By Christine D. Pohl

WILMORE, Kentucky—Those of us who are strongly pro-life in our commitments may be inclined to look at our present political context and feel ambivalence if not despair about abortion. President Clinton says he wants to make abortion rare as well as safe and legal. Abortion is already relatively safe and legal in almost all situations, but it is so common, so frequently chosen, we are forced to wonder: how could it be made rare?

Even if Roe v. Wade were overturned tomorrow, or a human life amendment were passed this week, abortion would not, as a result, become rare. Neither would it become rare if abortionists were prosecuted as criminals. It would become less frequent perhaps, but not rare. The fact is that Roe v. Wade is not likely to be overturned, nor is abortion likely to be made illegal and subject to prosecution.

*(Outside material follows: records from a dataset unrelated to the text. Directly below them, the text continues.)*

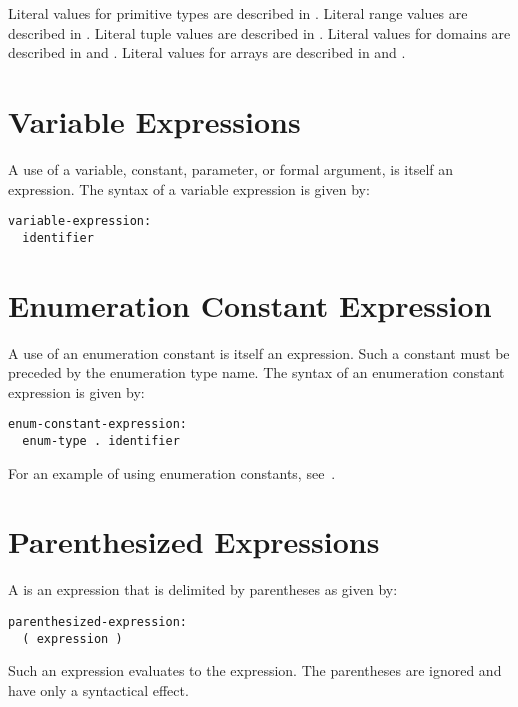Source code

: Literal values for primitive types are described in
.
Literal range values are described in .
Literal tuple values are described in .
Literal values for domains are described in 
and .
Literal values for arrays are described in  
and .


\section{Variable Expressions}
\label{Variable_Expressions}

A use of a variable, constant, parameter, or formal argument, is
itself an expression.  The syntax of a variable expression is given
by:
\begin{syntax}
\begin{verbatim}
variable-expression:
  identifier 
\end{verbatim}
\end{syntax}

\section{Enumeration Constant Expression}
\label{Enumeration_Constant_Expression}

A use of an enumeration constant is itself an expression.  Such a
constant must be preceded by the enumeration type name.  The syntax of
an enumeration constant expression is given by:
\begin{syntax}
\begin{verbatim}
enum-constant-expression:
  enum-type . identifier
\end{verbatim}
\end{syntax}

For an example of using enumeration constants,
see~.

\section{Parenthesized Expressions}
\label{Parenthesized_Expressions}

A  is an expression that is delimited
by parentheses as given by:
\begin{syntax}
\begin{verbatim}
parenthesized-expression:
  ( expression )
\end{verbatim}
\end{syntax}
Such an expression evaluates to the expression.  The parentheses are
ignored and have only a syntactical effect.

Thus, we must think about more complex responses to the challenge of making abortion rare.

Public policies and public opinion are inconsistent and often incoherent on this issue. The wholesale destruction of life has been made legal, but the law does not admit that abortion involves the destruction of human life. Most Americans believe that abortion involves killing, but most want it to be available under some circumstances. Abortion on demand has helped us to become increasingly brutalized and desensitized as a society. We have become comfortable with the extraordinary characterization of women and unborn children as adversaries, of fetuses as aggressors or mere tissue. We have become more and more willing to contemplate social reasons for ending the lives of dependent people.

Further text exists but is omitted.